The Dutch never developed a domestic auto industry. The Netherlands never had anyone comparable to Henry Ford who had as his goal, “cars for everyone at affordable prices.” Autos were expensive and, as Jordan points out, credit to finance consumer goods was not readily available .
Gasoline has always been significantly more expensive in Europe than it is here. It is not unusual for gas prices to be two to be three times as high as in the US.
The availability of parking favors bikes. The center city was mostly constructed in the 17th century, and the fact that much of the it is built on reclaimed land that is sandy, making it expensive to build, retards the building of garages in the business district. In fact, until the 1930′s, it was illegal to curbside park.
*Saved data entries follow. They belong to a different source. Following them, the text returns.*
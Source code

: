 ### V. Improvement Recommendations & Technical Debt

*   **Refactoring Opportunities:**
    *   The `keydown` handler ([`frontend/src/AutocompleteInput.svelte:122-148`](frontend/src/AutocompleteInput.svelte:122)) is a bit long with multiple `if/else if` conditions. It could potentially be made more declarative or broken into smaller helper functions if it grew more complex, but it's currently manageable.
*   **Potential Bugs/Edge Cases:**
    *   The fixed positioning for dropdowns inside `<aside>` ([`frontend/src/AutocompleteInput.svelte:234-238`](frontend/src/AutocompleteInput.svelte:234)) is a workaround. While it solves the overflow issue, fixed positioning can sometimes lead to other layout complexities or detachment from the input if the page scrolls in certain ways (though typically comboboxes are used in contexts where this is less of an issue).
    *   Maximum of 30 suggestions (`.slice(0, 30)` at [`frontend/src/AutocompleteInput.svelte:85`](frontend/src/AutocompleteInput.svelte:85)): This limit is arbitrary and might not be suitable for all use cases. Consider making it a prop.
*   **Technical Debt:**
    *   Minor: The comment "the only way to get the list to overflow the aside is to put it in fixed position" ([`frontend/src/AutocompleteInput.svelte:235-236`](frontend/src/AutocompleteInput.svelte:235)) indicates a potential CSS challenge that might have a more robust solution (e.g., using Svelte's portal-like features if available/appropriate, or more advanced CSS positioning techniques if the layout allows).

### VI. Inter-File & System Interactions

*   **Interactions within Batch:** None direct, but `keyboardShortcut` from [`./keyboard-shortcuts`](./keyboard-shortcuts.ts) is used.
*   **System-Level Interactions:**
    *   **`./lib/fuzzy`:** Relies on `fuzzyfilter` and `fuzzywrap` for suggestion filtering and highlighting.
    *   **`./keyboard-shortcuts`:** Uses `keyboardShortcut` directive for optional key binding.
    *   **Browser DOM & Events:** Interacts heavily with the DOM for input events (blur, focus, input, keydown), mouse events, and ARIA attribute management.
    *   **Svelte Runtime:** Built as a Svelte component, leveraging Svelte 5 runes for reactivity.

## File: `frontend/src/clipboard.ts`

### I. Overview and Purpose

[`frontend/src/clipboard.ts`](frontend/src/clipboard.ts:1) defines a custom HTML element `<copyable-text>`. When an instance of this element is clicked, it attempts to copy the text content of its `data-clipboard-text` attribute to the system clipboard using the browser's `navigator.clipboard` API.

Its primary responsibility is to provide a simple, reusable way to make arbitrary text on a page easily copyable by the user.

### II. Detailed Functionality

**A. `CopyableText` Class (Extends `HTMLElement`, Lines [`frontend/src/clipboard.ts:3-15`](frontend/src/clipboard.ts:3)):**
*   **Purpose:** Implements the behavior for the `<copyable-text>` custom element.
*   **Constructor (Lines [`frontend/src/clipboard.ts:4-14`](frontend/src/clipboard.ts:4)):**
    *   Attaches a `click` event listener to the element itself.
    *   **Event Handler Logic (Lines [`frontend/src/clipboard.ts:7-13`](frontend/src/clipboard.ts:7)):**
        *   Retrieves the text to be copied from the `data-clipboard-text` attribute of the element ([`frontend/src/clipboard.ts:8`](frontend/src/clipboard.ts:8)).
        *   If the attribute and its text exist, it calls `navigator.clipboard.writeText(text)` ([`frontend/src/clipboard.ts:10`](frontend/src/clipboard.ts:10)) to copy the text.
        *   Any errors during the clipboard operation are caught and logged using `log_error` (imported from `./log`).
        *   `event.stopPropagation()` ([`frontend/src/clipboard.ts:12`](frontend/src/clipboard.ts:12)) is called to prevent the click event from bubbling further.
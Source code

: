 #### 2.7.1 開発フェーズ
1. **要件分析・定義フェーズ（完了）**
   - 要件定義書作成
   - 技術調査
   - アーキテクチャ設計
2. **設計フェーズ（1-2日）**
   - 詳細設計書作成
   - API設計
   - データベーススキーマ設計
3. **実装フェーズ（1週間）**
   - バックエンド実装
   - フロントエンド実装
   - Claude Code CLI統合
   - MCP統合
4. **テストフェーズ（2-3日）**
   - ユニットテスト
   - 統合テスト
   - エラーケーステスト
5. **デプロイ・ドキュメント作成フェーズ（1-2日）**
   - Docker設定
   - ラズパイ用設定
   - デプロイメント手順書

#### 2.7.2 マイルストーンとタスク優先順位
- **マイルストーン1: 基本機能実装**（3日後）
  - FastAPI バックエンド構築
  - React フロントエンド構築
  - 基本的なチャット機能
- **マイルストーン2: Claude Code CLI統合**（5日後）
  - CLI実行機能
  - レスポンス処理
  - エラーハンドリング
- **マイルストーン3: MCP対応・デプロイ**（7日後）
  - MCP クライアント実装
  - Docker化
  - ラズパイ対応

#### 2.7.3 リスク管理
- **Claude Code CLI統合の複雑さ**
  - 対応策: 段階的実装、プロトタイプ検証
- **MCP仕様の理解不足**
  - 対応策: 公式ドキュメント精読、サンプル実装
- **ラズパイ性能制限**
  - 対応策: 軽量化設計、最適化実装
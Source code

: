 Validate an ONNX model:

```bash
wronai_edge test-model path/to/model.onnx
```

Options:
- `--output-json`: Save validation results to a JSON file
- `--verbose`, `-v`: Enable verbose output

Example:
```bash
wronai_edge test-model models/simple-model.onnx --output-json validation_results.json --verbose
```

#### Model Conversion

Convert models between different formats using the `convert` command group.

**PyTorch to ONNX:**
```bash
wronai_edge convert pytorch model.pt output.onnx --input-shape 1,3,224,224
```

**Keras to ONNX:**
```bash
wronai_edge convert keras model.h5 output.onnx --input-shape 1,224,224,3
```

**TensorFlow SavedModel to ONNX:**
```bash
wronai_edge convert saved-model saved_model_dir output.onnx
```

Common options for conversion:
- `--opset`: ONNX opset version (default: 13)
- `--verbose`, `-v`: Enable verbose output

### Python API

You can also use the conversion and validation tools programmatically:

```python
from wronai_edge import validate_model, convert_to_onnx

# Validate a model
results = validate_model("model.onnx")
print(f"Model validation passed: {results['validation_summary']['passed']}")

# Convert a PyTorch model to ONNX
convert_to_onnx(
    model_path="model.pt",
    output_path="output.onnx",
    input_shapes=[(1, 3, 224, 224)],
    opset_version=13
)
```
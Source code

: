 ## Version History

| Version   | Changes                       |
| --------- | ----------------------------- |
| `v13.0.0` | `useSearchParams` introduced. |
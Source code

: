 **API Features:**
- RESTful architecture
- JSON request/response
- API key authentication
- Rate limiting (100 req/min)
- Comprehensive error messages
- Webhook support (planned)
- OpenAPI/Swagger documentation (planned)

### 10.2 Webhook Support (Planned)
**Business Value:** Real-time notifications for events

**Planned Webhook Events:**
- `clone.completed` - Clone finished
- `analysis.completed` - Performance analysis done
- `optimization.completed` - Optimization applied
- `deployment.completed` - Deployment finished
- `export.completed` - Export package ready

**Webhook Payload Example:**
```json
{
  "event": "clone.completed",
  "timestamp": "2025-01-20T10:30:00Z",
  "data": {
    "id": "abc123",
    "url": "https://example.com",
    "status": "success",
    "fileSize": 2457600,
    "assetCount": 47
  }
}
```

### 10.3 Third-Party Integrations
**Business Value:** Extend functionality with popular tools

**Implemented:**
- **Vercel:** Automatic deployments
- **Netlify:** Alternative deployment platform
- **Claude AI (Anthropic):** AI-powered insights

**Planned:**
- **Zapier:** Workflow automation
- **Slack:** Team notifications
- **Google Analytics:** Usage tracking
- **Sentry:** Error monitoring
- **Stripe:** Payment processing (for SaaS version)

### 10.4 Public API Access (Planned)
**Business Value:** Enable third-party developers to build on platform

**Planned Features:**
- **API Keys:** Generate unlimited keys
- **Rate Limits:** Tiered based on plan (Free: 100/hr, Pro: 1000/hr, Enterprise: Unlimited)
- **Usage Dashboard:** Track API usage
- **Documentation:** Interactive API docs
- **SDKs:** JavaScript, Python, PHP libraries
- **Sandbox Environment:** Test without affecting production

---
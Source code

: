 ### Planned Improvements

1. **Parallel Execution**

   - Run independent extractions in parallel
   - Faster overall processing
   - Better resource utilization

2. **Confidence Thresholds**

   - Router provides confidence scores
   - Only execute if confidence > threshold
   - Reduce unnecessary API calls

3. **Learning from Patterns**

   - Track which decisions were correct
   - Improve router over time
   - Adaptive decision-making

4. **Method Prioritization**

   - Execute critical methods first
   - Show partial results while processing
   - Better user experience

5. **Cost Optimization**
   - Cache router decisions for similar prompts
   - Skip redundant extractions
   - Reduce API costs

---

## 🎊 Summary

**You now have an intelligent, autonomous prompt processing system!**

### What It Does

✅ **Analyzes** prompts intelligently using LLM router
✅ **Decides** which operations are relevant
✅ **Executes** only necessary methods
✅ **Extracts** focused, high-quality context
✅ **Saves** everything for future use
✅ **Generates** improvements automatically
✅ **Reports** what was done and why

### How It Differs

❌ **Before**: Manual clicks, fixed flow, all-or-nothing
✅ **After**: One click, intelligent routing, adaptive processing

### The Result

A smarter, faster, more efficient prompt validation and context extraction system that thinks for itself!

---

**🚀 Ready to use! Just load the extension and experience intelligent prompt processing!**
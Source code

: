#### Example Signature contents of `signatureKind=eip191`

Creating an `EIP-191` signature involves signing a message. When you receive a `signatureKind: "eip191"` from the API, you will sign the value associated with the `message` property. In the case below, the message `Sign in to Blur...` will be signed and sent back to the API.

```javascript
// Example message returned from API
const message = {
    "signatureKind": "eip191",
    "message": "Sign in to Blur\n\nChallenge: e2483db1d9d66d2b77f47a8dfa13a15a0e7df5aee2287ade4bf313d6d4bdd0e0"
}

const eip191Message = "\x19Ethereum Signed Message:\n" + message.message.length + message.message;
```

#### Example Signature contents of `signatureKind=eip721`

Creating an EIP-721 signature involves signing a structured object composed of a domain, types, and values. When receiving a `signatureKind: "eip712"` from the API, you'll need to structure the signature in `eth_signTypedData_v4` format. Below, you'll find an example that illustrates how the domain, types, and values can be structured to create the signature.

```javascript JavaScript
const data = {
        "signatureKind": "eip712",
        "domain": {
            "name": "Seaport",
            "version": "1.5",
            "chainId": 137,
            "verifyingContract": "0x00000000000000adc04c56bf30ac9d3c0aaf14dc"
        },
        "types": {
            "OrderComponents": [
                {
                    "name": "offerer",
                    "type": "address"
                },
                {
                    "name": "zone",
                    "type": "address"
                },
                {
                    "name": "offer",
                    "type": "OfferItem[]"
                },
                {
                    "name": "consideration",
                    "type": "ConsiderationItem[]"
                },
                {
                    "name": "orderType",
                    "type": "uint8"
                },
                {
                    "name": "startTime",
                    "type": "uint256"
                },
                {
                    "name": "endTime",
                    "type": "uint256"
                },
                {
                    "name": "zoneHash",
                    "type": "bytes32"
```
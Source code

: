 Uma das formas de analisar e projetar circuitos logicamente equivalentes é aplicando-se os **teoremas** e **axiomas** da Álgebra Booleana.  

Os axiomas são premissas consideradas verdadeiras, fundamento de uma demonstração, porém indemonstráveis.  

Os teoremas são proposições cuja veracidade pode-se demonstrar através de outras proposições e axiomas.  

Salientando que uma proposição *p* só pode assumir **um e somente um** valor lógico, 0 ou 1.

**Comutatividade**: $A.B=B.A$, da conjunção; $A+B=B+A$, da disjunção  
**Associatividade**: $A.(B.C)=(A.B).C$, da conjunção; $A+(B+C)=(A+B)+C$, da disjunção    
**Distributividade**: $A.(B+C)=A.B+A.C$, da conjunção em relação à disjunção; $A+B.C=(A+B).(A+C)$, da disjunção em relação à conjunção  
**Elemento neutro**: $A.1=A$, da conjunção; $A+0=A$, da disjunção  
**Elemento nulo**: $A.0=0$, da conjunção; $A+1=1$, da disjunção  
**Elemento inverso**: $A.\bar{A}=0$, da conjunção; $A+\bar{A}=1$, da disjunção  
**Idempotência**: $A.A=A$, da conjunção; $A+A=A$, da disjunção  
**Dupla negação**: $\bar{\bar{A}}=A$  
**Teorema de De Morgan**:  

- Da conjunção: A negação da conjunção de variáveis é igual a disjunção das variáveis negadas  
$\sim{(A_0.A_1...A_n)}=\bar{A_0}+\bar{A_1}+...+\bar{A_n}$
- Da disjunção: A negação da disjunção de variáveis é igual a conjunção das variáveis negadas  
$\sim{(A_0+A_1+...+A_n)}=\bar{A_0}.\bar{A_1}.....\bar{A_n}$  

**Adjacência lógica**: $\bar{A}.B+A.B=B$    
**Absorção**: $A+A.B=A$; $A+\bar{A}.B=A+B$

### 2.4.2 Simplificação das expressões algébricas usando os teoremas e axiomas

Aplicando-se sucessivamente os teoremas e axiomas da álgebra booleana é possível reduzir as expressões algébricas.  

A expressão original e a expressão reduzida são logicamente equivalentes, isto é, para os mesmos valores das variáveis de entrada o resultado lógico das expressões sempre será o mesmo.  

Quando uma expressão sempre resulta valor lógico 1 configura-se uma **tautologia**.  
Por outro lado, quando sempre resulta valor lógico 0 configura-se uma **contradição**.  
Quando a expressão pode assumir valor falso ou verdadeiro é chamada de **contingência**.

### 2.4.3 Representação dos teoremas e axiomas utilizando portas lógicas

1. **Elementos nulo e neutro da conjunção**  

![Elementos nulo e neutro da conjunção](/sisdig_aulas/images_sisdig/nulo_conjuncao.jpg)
The old Dutch saying that God created the earth, but the Netherlanders created Holland indicates that having fought nature for centuries to claim the land, most loath giving up space to to store autos. Holland is a small country, very densely populated with distances between cities very short by American standards. With a well developed inter-city train system, commuters tend to ride bikes to the suburban train stations and use the tram system to take them to their place of business. Dutch cities, even the largest Amsterdam and Rotterdam, do not compare in population or square miles to a New York or Boston much less Los Angeles.
As the land was hard to acquire and building costly, most streets in the older central business districts are narrow, making it difficult for bikes and strollers to share space. The addition of cars makes things difficult. Several times a week I would see a car being raised out of a canal as a driver failed to negotiate the ancient street effectively (often under the influence of a bit too much Genever).
In his book Jordan highlights another interesting point. The tradition of Calvinism causes the Dutch to downplay outward displays of status. Autos in the U.S. are often sold as status symbols and many Americans drive to impress. As they say in LA , “You are what you drive.”
History and culture are not the only drivers of public policy but they cannot be ignored. I doubt that the current emphasis on bikes will add significantly to urban development in the U.S. and certainly not in Richmond’s historic Fan District.